The pandemic has been a challenging time for healthcare professionals. After all, their jobs inherently involve getting up close and personal with other people, and for dentists, the reality can be even more concerning: how do you fill a cavity or even just do a tooth cleaning without creating aerosolized saliva droplets? It requires an array of precautions like wearing face shields, masks, and other PPE which, taken together, have allowed dental practices to reopen. Since doing so, however, dentists have been confronted with an unusual situation: an epidemic of cracked teeth.
Though cracked teeth are hardly unheard of in normal times, many dentists now report seeing three to four cracked teeth per day on average, with some days clocking in with more than half a dozen patients complaining of such oral trauma. That’s highly unusual, and well above typical numbers and it suggests something unusual is going on. What’s causing all of these cracked teeth? The simple answer is that they’re caused by stress, but the reality is a little more complicated.
Stress, Posture, And The Jaw
When experiencing high levels of stress, people have a tendency to clench their jaws and may grind their teeth, both during the day and while asleep. This behavior can lead to cracked teeth in some individuals, but others will never experience problems from it. Others may develop temporomandibular joint disorder (TMJ or TMD), a problem with the joint in the jaw, which can cause clicking, pain, headaches, and difficulty opening the mouth, among other problems. TMJ is also linked to some health conditions, such as arthritis, as well as to preexisting jaw injuries.

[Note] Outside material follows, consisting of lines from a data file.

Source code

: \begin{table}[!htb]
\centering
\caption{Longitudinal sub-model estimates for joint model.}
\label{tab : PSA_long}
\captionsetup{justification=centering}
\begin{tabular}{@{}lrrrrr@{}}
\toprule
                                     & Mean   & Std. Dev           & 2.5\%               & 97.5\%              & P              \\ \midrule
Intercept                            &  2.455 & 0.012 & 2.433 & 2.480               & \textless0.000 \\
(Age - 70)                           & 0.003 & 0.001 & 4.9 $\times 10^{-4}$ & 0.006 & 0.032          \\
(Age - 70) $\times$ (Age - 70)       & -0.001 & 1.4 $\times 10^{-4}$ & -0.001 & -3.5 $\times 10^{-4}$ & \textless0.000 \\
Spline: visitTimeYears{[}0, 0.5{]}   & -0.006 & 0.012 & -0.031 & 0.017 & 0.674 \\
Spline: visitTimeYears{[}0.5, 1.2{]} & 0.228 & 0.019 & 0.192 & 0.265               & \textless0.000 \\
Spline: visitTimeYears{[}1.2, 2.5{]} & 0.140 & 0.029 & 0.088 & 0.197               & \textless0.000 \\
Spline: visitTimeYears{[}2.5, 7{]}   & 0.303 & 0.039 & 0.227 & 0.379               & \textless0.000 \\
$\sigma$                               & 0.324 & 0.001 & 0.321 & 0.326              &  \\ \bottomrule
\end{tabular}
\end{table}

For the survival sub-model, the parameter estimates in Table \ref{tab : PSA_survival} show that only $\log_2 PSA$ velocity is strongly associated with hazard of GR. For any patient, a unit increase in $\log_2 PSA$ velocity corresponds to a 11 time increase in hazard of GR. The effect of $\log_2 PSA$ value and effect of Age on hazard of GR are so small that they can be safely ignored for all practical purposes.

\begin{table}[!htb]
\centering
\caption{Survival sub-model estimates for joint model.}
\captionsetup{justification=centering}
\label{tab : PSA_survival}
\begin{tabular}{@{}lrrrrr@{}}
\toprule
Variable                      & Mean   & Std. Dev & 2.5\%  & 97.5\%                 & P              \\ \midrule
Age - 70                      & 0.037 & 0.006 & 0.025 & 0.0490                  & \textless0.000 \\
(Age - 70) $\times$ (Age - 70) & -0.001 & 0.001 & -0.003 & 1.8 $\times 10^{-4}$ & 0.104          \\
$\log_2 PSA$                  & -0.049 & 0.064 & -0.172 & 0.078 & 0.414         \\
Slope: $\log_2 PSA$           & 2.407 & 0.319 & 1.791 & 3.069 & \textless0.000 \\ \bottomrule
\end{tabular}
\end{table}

Dentists may be seeing more patients with TMJ and TMJ-related complaints like cracked teeth because of the pandemic due to several factors. Specifically, many people are working in unusual conditions like couches and kitchen tables that don’t support proper posture. This can cause them to slump and hold their heads in uncomfortable positions, increasing tension through the shoulders and neck and leading to jaw pain. Setting up a proper home office space and checking your posture regularly can make a significant difference.
Relieving Jaw Pain
Ideally, dentists want to interrupt the cycle of clenching and tooth grinding well before it causes cracked teeth, and many people will pursue care for other TMJ-related complaints, such as migraines and tension headaches. Depending on the individual patient, dentists may recommend wearing a mouthguard, especially when sleeping, undergoing gentle physical therapy targeting the jaw, or even pursuing surgery. Some also specialize in other TMJ interventions, like TruDenta, which is a non-invasive, multimodal treatment for jaw pain.
Identifying Jaw Problems
One reason so many people are coming to dentists with cracked teeth is that they don’t know how to identify jaw problems when they’re still mild. This allows the situation to worsen, escalating to cracked teeth, rather than being treated early on. So, how do you know if you’re clenching or grinding your teeth?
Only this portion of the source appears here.